__Problem details__
No line before the one containing "# Could I have used a CSS" should appear; that line and all lines after it, through the end of the data, are to be set down exactly.

__Plain-text document sources__
________________

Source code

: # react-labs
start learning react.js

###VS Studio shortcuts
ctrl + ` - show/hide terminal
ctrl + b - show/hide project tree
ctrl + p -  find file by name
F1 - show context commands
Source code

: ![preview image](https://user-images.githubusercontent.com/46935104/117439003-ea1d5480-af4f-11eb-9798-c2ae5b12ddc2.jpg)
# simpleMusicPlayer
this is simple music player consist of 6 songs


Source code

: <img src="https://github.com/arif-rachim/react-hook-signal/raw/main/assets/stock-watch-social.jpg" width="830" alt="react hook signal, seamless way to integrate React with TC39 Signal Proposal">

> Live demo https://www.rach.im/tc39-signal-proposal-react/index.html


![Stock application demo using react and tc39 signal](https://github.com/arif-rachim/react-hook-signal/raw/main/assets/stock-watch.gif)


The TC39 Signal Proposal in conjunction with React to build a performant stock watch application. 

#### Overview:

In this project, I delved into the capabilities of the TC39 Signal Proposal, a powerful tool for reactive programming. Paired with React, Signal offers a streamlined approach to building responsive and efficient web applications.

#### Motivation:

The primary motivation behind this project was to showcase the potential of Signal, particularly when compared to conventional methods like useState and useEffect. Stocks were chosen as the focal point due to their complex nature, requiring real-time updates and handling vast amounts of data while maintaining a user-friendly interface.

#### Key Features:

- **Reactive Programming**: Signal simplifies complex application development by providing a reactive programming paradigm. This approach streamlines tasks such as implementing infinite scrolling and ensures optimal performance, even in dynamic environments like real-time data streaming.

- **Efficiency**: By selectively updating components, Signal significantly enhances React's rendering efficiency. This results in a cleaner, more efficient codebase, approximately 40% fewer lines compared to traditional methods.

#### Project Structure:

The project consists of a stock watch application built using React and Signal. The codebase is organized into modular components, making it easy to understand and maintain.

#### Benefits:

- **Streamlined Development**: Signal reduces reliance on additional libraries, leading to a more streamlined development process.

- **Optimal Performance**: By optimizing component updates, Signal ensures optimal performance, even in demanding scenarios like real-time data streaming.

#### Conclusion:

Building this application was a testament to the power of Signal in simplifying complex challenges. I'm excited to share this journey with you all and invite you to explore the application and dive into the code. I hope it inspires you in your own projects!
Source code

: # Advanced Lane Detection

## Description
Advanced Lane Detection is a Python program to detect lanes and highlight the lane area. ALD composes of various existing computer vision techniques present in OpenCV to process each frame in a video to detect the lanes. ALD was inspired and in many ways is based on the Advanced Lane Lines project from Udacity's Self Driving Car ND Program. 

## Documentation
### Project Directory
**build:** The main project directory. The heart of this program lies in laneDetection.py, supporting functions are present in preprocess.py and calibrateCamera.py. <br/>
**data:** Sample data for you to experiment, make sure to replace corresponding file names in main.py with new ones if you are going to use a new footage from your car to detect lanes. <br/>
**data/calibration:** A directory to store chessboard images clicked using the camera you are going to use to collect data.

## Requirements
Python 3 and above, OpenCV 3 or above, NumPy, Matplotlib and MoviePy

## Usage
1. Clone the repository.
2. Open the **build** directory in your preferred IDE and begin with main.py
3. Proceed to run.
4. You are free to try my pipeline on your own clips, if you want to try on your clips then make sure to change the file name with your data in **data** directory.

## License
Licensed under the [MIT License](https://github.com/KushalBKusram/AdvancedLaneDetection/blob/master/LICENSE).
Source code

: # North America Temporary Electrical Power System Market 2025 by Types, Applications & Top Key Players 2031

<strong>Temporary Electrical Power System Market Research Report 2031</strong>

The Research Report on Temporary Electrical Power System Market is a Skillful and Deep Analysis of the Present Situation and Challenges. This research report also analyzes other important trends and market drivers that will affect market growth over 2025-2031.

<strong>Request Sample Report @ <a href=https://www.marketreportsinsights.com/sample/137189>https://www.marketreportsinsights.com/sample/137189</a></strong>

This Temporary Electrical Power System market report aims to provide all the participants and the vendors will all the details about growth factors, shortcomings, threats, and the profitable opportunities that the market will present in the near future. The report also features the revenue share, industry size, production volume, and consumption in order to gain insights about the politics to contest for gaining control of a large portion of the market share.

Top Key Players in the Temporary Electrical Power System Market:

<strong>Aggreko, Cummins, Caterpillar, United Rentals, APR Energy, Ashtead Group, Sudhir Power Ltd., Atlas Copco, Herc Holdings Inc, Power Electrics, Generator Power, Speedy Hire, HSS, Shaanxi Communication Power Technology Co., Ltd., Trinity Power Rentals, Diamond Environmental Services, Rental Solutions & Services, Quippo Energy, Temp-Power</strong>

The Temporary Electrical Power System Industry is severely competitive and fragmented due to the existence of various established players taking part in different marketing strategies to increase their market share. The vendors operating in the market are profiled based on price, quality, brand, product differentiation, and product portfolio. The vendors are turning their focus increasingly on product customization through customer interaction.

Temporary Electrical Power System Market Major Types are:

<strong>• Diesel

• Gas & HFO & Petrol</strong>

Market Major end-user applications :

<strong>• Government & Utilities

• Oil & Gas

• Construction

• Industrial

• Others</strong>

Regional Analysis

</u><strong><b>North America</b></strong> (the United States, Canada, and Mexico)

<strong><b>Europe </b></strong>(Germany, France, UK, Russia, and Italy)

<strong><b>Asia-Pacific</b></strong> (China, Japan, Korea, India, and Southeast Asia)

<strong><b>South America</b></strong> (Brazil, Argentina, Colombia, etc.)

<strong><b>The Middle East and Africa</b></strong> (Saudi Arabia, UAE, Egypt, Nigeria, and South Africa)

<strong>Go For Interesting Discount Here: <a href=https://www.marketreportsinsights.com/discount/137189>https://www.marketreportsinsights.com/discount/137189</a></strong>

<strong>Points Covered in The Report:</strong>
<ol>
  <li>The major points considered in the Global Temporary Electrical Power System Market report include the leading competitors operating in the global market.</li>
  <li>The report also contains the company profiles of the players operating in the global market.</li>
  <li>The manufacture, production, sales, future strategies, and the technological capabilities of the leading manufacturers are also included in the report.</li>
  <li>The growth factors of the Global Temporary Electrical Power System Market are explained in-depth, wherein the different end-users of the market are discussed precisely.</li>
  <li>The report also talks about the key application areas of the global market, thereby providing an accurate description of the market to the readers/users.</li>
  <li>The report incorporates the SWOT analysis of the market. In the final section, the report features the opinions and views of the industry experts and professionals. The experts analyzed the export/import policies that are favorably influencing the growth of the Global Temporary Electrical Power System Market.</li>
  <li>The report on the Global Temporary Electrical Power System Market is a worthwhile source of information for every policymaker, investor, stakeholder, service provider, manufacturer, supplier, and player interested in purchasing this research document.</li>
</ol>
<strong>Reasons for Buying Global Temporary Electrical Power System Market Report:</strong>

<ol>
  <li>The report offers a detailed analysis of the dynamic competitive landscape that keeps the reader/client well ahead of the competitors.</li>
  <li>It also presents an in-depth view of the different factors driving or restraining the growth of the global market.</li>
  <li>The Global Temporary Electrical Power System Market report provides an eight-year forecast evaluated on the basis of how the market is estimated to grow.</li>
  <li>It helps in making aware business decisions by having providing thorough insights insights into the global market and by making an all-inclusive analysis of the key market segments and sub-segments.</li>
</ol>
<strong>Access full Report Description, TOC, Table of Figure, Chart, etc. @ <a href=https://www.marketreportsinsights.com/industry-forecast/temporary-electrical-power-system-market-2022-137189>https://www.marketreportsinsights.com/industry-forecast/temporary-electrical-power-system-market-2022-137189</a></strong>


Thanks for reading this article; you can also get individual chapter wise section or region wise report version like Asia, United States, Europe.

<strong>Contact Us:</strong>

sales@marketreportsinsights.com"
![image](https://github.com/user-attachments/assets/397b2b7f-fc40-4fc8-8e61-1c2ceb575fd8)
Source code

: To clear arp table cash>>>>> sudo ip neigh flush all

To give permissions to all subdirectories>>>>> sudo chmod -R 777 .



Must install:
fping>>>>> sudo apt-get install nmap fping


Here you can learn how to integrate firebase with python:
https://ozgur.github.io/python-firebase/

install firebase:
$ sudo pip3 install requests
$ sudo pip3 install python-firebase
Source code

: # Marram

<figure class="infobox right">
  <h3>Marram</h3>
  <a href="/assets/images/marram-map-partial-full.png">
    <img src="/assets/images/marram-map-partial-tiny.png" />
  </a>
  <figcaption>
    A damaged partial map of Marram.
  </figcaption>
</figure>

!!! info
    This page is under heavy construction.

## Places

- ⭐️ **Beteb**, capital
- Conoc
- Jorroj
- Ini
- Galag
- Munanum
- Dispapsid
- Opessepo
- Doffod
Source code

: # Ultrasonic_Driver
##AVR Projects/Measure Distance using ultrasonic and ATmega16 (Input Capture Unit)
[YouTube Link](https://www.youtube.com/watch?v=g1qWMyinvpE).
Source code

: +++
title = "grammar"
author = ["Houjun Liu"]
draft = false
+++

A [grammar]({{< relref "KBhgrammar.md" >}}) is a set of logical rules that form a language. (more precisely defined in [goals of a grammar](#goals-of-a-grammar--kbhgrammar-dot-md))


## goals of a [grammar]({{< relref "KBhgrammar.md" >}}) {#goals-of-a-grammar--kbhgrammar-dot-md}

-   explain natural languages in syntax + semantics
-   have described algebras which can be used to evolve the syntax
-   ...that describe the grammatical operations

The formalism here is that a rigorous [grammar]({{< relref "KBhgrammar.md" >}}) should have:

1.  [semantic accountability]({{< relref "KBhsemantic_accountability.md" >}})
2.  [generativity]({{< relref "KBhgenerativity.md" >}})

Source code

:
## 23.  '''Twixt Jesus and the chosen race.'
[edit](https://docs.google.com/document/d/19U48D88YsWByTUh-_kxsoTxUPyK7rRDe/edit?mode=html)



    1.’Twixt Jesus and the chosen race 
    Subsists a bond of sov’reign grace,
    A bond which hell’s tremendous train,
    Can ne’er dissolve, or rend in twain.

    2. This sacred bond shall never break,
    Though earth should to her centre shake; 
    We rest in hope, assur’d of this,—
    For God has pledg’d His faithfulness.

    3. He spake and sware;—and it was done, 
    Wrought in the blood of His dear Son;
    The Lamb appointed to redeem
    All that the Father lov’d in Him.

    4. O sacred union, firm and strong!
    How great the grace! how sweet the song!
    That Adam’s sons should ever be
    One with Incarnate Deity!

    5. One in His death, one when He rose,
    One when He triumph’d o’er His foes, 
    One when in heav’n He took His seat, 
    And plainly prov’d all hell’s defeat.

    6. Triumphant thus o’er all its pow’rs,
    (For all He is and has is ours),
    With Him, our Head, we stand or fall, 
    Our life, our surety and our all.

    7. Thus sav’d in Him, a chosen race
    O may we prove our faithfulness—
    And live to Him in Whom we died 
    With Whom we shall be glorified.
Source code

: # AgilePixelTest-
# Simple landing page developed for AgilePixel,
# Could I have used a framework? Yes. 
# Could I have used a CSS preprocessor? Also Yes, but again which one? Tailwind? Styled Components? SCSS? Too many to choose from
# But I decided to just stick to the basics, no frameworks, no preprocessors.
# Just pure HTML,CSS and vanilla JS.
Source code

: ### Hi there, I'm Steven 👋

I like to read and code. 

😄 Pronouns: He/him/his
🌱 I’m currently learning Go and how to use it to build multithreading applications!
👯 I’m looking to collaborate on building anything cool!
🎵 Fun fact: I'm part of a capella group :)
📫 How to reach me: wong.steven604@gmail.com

________________

__Answer box__
# Could I have used a CSS preprocessor? Also Yes, but again which one? Tailwind? Styled Components? SCSS? Too many to choose from
# But I decided to just stick to the basics, no frameworks, no preprocessors.
# Just pure HTML,CSS and vanilla JS.
Source code

: ### Hi there, I'm Steven 👋

I like to read and code. 

😄 Pronouns: He/him/his
🌱 I’m currently learning Go and how to use it to build multithreading applications!
👯 I’m looking to collaborate on building anything cool!
🎵 Fun fact: I'm part of a capella group :)
📫 How to reach me: wong.steven604@gmail.com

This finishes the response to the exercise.